A. Lavinsky en Odoevsky hielpen niet, en hij kreeg zelf een officiële straf
27. In Elan, ondanks de verslechterende gezondheidstoestand, draaide Odoyevsky zich om: hij kocht en regelde een huis, begon (met de hulp van lokale boeren natuurlijk) een moestuin en vee, waarvoor hij veel verschillende landbouwmachines bestelde. Hij heeft een jaar lang een uitstekende bibliotheek verzameld. Maar in het derde jaar van zijn vrije leven moest hij opnieuw verhuizen, dit keer naar Ishim.Het was niet nodig om zich daar te vestigen - in 1837 verving de keizer de link van Odoevsky met de dienst als soldaat in de troepen in de Kaukasus.

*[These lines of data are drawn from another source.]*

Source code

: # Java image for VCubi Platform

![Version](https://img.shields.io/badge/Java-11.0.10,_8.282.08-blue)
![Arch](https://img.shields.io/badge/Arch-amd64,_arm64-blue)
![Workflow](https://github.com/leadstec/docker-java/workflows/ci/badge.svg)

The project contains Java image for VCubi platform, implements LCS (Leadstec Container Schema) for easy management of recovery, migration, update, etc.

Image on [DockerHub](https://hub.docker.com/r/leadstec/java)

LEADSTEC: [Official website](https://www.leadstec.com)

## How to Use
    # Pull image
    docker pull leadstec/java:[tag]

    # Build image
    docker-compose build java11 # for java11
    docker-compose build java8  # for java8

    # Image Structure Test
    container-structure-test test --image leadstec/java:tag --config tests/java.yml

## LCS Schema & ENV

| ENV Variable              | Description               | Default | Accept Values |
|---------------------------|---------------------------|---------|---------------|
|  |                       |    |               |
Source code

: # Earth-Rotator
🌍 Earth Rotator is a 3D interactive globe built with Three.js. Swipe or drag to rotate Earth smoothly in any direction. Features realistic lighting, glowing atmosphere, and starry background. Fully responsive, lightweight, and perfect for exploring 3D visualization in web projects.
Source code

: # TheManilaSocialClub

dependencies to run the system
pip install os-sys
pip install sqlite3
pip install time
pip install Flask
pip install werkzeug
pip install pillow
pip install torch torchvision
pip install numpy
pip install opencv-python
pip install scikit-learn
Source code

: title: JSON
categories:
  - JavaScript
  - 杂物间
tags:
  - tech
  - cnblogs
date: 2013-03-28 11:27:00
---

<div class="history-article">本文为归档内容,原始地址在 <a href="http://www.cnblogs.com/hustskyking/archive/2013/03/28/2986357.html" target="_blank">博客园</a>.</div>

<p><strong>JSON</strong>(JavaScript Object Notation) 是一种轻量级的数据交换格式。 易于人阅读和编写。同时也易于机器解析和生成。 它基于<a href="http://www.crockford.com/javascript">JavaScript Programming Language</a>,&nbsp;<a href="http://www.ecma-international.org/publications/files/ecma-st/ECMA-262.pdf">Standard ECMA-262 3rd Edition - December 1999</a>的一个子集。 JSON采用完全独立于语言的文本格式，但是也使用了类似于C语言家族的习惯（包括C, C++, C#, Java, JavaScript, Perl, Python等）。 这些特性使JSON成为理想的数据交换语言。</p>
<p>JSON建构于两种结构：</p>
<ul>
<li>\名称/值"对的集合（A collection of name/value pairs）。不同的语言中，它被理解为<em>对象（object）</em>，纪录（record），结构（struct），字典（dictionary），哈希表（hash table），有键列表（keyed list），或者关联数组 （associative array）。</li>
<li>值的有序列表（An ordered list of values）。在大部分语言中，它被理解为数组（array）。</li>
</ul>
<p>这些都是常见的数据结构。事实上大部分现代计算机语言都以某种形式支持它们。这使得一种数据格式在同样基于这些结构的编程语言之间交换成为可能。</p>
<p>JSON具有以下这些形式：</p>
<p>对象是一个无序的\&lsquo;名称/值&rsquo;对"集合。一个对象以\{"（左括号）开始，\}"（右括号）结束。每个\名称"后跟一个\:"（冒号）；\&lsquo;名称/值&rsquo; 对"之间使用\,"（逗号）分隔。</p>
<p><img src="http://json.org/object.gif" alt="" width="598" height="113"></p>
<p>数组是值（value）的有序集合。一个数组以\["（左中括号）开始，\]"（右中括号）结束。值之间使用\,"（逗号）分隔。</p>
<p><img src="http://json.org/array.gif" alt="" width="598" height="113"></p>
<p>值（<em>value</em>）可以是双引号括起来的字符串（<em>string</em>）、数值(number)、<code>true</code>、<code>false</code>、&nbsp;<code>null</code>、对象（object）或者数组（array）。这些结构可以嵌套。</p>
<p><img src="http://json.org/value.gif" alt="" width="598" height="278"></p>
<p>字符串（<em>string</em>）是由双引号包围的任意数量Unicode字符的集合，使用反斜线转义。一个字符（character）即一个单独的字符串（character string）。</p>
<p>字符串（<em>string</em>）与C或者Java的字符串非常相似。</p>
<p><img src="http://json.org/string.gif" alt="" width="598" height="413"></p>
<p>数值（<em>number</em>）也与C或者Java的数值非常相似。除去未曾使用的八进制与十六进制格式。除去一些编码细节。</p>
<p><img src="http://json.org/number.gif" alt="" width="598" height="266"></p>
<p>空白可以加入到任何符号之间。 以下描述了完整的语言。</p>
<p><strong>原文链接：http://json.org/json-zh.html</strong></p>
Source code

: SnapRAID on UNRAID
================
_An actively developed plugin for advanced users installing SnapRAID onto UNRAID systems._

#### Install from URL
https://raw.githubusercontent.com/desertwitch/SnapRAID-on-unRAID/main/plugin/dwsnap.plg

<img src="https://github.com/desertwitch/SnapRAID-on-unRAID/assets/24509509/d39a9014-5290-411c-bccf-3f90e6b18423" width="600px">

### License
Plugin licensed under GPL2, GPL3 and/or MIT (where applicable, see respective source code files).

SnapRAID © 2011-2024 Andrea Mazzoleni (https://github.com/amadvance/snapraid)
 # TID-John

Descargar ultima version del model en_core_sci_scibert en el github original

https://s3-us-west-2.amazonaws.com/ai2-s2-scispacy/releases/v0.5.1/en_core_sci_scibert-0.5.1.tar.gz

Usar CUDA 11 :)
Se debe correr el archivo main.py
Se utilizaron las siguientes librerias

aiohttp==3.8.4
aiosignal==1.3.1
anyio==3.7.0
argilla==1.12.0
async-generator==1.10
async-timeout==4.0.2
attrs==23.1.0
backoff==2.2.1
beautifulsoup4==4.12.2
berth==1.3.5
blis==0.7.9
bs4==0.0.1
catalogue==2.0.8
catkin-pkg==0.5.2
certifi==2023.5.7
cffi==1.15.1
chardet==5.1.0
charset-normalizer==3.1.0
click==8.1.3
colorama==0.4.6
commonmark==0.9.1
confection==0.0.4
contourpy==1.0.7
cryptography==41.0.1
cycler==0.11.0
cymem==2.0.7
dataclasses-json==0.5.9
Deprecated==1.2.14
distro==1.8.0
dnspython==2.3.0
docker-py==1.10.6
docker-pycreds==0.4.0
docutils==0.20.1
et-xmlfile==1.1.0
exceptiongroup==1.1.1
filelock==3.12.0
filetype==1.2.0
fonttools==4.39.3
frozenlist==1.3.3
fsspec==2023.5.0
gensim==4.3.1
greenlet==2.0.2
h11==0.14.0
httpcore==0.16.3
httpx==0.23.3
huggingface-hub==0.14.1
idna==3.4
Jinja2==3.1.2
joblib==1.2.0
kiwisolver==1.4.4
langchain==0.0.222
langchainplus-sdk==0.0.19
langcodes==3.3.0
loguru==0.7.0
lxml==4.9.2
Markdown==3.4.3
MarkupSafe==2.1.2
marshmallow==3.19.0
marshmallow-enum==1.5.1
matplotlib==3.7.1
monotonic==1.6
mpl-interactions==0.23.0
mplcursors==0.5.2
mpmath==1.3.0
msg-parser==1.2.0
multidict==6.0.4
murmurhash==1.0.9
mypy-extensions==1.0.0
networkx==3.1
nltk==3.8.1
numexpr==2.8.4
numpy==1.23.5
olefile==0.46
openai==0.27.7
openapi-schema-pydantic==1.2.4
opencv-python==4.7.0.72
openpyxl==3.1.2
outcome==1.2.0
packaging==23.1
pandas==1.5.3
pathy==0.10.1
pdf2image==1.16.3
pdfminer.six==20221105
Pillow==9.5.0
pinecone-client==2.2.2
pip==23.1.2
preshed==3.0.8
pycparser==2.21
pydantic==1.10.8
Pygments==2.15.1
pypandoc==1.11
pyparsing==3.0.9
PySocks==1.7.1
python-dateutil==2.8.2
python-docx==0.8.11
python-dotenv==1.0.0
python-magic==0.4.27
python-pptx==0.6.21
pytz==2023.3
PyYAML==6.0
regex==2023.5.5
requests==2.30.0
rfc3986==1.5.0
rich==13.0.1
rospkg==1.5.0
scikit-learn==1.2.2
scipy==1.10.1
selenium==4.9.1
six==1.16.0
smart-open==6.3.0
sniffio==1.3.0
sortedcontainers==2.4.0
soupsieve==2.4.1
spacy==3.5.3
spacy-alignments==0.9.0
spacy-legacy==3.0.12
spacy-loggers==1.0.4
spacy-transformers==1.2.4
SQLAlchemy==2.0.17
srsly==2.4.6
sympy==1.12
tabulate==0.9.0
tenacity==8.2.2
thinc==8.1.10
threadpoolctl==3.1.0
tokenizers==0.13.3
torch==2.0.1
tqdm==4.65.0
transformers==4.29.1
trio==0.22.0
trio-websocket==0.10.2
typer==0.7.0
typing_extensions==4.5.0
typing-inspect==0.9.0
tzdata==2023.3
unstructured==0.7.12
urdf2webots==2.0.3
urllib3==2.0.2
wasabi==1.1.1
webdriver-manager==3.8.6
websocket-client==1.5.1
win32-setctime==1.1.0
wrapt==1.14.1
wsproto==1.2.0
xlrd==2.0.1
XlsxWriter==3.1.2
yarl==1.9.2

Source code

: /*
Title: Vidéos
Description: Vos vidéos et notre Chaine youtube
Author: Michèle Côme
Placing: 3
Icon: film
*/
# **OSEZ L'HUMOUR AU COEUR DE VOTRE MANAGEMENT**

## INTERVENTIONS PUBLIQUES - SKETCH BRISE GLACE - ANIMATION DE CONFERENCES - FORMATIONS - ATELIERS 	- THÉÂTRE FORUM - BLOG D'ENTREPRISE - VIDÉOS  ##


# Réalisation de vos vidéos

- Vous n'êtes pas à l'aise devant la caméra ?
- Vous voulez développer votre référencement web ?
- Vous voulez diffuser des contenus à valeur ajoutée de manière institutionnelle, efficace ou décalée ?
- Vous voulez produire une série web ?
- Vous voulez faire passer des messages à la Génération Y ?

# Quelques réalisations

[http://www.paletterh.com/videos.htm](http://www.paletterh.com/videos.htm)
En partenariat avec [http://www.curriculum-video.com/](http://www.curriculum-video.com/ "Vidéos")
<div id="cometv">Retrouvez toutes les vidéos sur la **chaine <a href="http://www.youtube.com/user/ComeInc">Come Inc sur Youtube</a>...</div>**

28. Aangekomen in de Kaukasus ontmoette Odoevsky Mikhail Lermontov en sloot hij vriendschap met hem. Alexander, hoewel hij formeel een soldaat was van het 4e bataljon van het Tengin-regiment, leefde, at en communiceerde met de officieren. Tegelijkertijd verstopte hij zich niet voor de kogels van de bergbeklimmers, die het respect van zijn wapenbroeders verdienden.
Portret geschilderd door Lermontov
29. Op 6 april 1839 stierf Ivan Sergejevitsj Odoevsky. Het nieuws van de dood van zijn vader maakte een oorverdovende indruk op Alexander. De agenten hielden zelfs toezicht op hem om te voorkomen dat hij zelfmoord pleegde. Odoevsky stopte met grappen maken en poëzie schrijven. Toen het regiment werd meegenomen naar de bouw van vestingwerken in Fort Lazarevsky, begonnen soldaten en officieren massaal koorts te krijgen. Odoevsky werd ook ziek. Op 15 augustus 1839 vroeg hij een vriend hem in bed op te tillen. Zodra hij dit deed, verloor Alexander het bewustzijn en stierf een minuut later.
30. Alexander Odoevsky werd begraven buiten de muren van het fort, op de kusthelling. Helaas verlieten Russische troepen het jaar daarop de kust en werd het fort veroverd en verbrand door de hooglanders. Ze vernietigden ook de graven van Russische soldaten, waaronder het graf van Odoevsky.